Parallèlement, la vie quotidienne est de plus en plus organisée à partir ou autour de certains événements sportifs ou artistiques. Il est vrai que l’intense activité de tous les médias génère une espèce de frénésie des loisirs indispensables à une existence qui se résume parfois à un « j’y étais » ou un « je l’ai vu ». Rapportons la récente confidence de ce jeune chirurgien à sa patiente : Il ouvre son agenda et impose une date pour une prochaine intervention en lui disant, sur un ton docte et le plus sérieusement du monde, « Madame, ce sera, avant ou après le tour de France car durant cette épreuve cycliste, je n’opère pas. Je ne peux pas manquer un tour de roue, ni un commentaire. Je m’y consacre complètement du matin au soir». Là aussi l’histoire est vraie mais vous pourriez penser que ce chirurgien prend ainsi son temps de vacances. En réalité, le tour de France, s’ajoute au reste. Les exemples de même nature peuvent se multiplier à l’infini tout en étant conscient qu’il serait injuste, là aussi, de ne s’arrêter qu’aux exceptions Au final, cela donne le sentiment d’un pays où chacun semble très occupé. Cela correspond aussi et surtout à un certain état d’esprit.

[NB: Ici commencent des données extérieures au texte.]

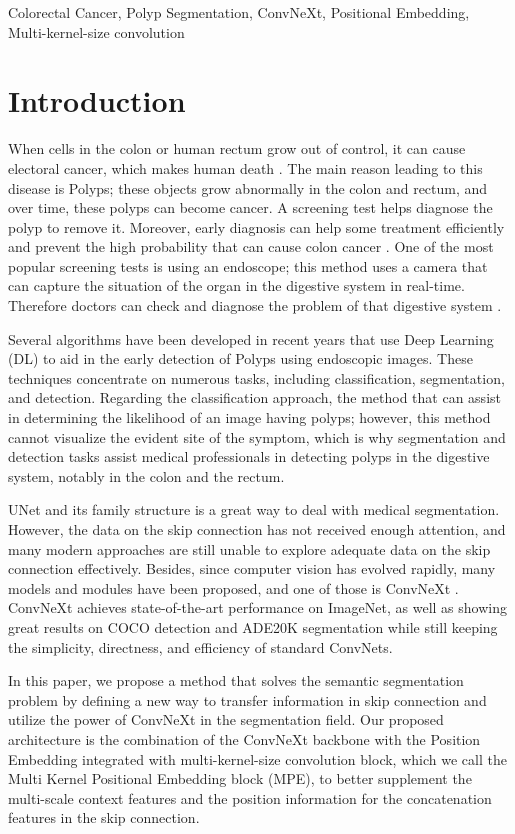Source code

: \documentclass[conference]{IEEEtran}
\begin{document}
\begin{IEEEkeywords}
Colorectal Cancer, Polyp Segmentation, ConvNeXt, Positional Embedding, Multi-kernel-size convolution
\end{IEEEkeywords}

\section{Introduction}
When cells in the colon or human rectum grow out of control, it can cause electoral cancer, which makes human death \cite{colectoral}. The main reason leading to this disease is Polyps; these objects grow abnormally in the colon and rectum, and over time, these polyps can become cancer. A screening test helps diagnose the polyp to remove it. Moreover, early diagnosis can help some treatment efficiently and prevent the high probability that can cause colon cancer \cite{reason}. One of the most popular screening tests is using an endoscope; this method uses a camera that can capture the situation of the organ in the digestive system in real-time. Therefore doctors can check and diagnose the problem of that digestive system \cite{method_Cancer}.

Several algorithms have been developed in recent years that use Deep Learning (DL) to aid in the early detection of Polyps using endoscopic images. These techniques concentrate on numerous tasks, including classification, segmentation, and detection. Regarding the classification approach, the method that can assist in determining the likelihood of an image having polyps; however, this method cannot visualize the evident site of the symptom, which is why segmentation and detection tasks assist medical professionals in detecting polyps in the digestive system, notably in the colon and the rectum.

UNet and its family structure \cite{unet, unet++, resunet} is a great way to deal with medical segmentation. However, the data on the skip connection has not received enough attention, and many modern approaches are still unable to explore adequate data on the skip connection effectively. Besides, since computer vision has evolved rapidly, many models and modules have been proposed, and one of those is ConvNeXt \cite{convnet}. ConvNeXt achieves state-of-the-art performance on ImageNet, as well as showing great results on COCO detection and ADE20K segmentation while still keeping the simplicity, directness, and efficiency of standard ConvNets.

In this paper, we propose a method that solves the semantic segmentation problem by defining a new way to transfer information in skip connection and utilize the power of ConvNeXt in the segmentation field. Our proposed architecture is the combination of the ConvNeXt \cite{convnet} backbone with the Position Embedding \cite{position-embedding} integrated with multi-kernel-size convolution block, which we call the Multi Kernel Positional Embedding block (MPE), to better supplement the multi-scale context features and the position information for the concatenation features in the skip connection.
\end{document}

Cette saturation apparente est telle que l’année peut s’écouler sans qu’un moment ne soit trouvé pour fixer un rendez-vous à ce commercial qui souhaite présenter les produits ou services de son entreprise. L’année commence au 15 janvier car, avant cette date rien n’est possible. Février et Mars débutent à peine qu’ils sont déjà encombrés par les vacances de neige tandis que le mois d’avril arrive en plaçant Pâques et son concert de vacances étalées jusqu’en mai. Ne parlons pas de ce joli mois de Marie, amputé par de multiples fêtes, qui de son premier jour, jusqu’au fameux lundi de Pentecôte, casé début juin, laisse peu d’espoir à notre solliciteur. D’autant, qu’il faut savoir qu’avec l’arrivée de l’été, l’interlocuteur sensé le rencontrer conclura finalement par un fameux « on verra cela à la rentrée ». Par cette seule phrase, il raye d’un trait les mois léthargiques de Juillet et d’Août. On pourrait croire que Septembre et octobre vont enfin permettre de fixer la rencontre. Ce serait omettre l’exclamation et la réponse habituelle du Directeur des achats ou du marketing qui contredit la promesse et, d’un ton las et nerveux, justifie sa position par un surcroît de travail qui se résume par : « le plan de charges de la rentrée est complètement délirant. Aussi il serait préférable de voir cela en novembre. C’est promis, juré ». C’est à ce moment là que des événements extérieurs s’en mêlent : Novembre, mois de la grippe et période choisie par les syndicats pour organiser les premières ou les dernières grèves de l’année viendront ruiner l’engagement. Dés lors, il ne reste que Décembre, mais c’est déjà Noël. Période sacrée où la France s’arrête du 15 décembre au 15 janvier ! C’est le fameux mois des confiseurs ! Une description exagérée me direz-vous ? Bien sur que non car il faut y ajouter les RTT, les événements familiaux, et les pertes de temps invraisemblables. Celles liées aux attentes téléphoniques interminables, aux rendez-vous déplacés ou manqués, aux nécessaires périodes de formation etc… etc.. . Tout cela aussi révèle un certain état d’esprit, bien éloigné des exigences d’un travail constant, assidu et productif. Car, c’est chacun d’entre nous qui participe au résultat final. Quel dommage que d’oublier cette règle et de laisser notre pays se classer désormais, au niveau mondial, dans les derniers de la classe. Heureusement il nous reste le G7 et le G20… Pas pour longtemps.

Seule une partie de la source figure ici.